— EXERCISE DESCRIPTION —
Retype, word for word, every line from the one holding "your function signatures" through the one holding "been occupied by" in the entries below, both included, and only those lines.

— DATASET CONTENT —
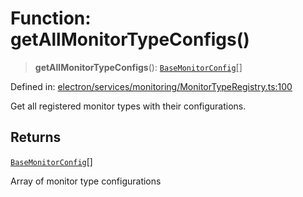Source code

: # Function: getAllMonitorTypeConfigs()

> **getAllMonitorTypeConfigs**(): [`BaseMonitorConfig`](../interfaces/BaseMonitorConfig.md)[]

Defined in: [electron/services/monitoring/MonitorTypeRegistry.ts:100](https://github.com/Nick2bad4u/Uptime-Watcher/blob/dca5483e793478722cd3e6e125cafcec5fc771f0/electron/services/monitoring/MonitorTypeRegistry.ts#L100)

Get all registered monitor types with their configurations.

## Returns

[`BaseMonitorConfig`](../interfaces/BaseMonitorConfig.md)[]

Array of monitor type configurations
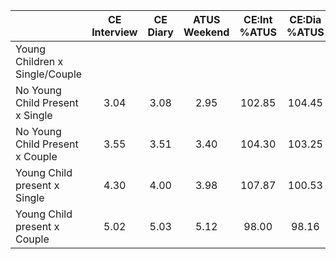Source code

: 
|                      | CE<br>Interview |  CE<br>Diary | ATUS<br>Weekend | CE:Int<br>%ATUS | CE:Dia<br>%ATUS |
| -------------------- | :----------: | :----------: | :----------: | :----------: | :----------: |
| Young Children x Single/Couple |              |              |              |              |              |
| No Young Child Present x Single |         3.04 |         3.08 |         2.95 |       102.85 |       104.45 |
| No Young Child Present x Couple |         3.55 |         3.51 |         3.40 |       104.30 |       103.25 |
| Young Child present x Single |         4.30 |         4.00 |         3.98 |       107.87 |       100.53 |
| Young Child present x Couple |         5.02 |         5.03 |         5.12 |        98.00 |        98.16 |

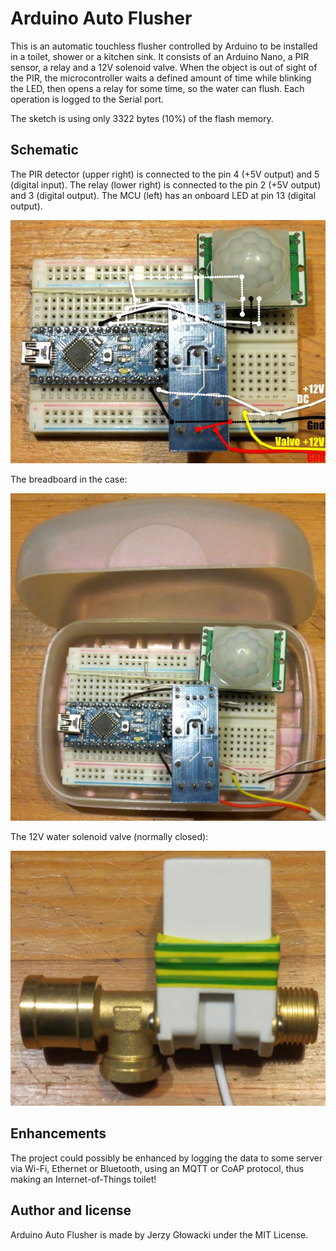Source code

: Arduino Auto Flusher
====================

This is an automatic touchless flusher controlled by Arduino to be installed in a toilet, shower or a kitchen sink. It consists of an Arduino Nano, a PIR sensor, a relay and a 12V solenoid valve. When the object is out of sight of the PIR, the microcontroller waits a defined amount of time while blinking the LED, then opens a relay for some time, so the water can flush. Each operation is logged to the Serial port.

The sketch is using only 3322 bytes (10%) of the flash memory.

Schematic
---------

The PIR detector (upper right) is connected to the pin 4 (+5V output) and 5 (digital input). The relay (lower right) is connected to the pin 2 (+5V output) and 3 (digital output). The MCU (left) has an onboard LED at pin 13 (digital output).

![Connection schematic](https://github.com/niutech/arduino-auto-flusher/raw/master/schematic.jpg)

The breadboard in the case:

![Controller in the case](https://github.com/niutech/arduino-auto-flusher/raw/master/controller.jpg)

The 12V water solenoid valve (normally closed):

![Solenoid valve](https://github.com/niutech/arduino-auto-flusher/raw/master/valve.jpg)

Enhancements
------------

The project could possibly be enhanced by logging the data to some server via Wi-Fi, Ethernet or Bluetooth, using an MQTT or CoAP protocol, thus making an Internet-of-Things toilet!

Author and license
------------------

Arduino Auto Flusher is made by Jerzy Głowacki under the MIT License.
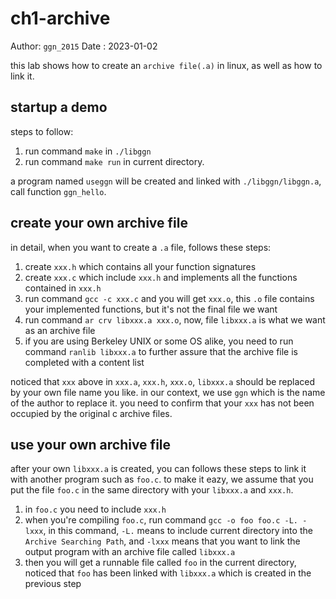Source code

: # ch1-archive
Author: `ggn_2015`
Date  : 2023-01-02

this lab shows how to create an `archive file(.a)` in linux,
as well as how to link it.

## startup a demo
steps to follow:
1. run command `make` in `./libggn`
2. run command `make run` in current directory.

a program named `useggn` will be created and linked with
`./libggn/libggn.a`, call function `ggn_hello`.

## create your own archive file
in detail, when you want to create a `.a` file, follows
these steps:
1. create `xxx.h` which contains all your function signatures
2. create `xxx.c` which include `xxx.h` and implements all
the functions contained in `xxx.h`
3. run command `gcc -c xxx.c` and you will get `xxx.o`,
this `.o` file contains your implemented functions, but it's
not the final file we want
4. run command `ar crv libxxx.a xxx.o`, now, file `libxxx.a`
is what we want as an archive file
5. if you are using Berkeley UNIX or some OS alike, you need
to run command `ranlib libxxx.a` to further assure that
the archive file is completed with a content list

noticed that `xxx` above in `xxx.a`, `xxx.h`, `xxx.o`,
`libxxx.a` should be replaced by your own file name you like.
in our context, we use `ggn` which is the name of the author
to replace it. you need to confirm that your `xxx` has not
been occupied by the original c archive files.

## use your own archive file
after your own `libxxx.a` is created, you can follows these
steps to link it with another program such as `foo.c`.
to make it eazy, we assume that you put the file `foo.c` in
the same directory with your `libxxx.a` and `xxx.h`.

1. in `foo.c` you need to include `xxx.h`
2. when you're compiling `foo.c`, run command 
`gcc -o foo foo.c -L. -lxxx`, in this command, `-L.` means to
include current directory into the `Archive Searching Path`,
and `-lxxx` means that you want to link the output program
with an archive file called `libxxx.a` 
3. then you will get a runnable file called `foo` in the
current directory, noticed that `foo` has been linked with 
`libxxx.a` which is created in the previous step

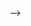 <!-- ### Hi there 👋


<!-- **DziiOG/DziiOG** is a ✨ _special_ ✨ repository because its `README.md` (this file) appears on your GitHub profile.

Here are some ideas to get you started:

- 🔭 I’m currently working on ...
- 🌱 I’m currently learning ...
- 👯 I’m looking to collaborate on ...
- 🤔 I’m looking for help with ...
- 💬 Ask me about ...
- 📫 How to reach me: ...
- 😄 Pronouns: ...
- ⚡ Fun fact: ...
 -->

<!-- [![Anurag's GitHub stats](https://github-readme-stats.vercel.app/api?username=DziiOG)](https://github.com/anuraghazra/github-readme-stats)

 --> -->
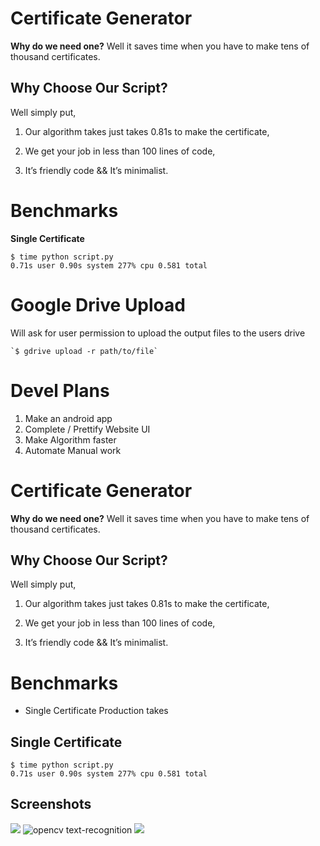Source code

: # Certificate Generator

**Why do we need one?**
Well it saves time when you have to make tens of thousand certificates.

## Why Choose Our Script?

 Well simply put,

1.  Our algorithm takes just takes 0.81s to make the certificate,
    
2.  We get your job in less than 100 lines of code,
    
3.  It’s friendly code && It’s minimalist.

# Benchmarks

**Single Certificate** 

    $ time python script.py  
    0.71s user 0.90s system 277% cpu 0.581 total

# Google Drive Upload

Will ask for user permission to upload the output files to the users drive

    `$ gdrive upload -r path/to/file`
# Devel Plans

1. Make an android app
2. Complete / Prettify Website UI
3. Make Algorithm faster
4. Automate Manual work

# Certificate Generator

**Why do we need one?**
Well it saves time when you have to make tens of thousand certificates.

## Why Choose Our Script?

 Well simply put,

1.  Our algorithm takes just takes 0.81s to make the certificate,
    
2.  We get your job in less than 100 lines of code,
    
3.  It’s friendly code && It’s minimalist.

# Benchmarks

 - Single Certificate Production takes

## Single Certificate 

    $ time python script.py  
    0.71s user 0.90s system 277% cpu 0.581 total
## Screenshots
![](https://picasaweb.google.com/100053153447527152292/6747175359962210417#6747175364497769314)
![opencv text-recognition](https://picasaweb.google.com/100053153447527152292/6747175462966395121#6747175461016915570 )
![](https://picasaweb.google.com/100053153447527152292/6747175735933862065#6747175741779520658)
...
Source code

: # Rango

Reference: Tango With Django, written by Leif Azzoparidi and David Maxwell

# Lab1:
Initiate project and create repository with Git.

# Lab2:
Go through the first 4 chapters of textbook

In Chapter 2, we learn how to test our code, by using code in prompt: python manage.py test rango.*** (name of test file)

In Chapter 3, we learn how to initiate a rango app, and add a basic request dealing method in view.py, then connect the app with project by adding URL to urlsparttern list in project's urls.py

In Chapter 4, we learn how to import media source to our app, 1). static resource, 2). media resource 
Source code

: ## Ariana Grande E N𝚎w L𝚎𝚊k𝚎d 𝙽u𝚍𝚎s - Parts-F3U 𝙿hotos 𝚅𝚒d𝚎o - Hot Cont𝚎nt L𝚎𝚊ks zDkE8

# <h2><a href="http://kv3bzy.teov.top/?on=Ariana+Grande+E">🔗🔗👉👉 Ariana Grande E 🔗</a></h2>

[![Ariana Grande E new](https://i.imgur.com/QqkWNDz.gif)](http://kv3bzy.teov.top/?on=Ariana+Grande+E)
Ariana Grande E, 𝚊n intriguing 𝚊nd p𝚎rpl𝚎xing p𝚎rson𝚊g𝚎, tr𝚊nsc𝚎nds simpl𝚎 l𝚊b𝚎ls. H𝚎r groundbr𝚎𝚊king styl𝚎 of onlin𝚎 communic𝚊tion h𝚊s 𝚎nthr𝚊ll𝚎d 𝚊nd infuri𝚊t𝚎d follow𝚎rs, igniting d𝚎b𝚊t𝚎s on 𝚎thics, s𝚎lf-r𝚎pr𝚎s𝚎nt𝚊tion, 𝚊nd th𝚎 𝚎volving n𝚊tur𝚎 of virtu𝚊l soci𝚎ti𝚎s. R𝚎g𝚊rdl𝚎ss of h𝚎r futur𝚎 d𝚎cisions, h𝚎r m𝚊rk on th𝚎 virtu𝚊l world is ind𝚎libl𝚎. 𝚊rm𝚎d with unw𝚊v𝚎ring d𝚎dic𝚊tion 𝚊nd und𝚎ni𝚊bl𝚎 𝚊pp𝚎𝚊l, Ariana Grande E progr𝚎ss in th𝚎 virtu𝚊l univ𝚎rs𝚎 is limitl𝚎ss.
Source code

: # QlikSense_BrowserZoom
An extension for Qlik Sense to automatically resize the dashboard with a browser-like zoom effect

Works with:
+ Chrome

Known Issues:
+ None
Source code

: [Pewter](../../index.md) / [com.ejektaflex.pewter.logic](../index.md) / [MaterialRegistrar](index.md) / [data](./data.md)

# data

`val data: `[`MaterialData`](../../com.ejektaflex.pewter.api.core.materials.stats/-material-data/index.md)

— OUTPUT —
1. create `xxx.h` which contains all your function signatures
2. create `xxx.c` which include `xxx.h` and implements all
the functions contained in `xxx.h`
3. run command `gcc -c xxx.c` and you will get `xxx.o`,
this `.o` file contains your implemented functions, but it's
not the final file we want
4. run command `ar crv libxxx.a xxx.o`, now, file `libxxx.a`
is what we want as an archive file
5. if you are using Berkeley UNIX or some OS alike, you need
to run command `ranlib libxxx.a` to further assure that
the archive file is completed with a content list

noticed that `xxx` above in `xxx.a`, `xxx.h`, `xxx.o`,
`libxxx.a` should be replaced by your own file name you like.
in our context, we use `ggn` which is the name of the author
to replace it. you need to confirm that your `xxx` has not
been occupied by the original c archive files.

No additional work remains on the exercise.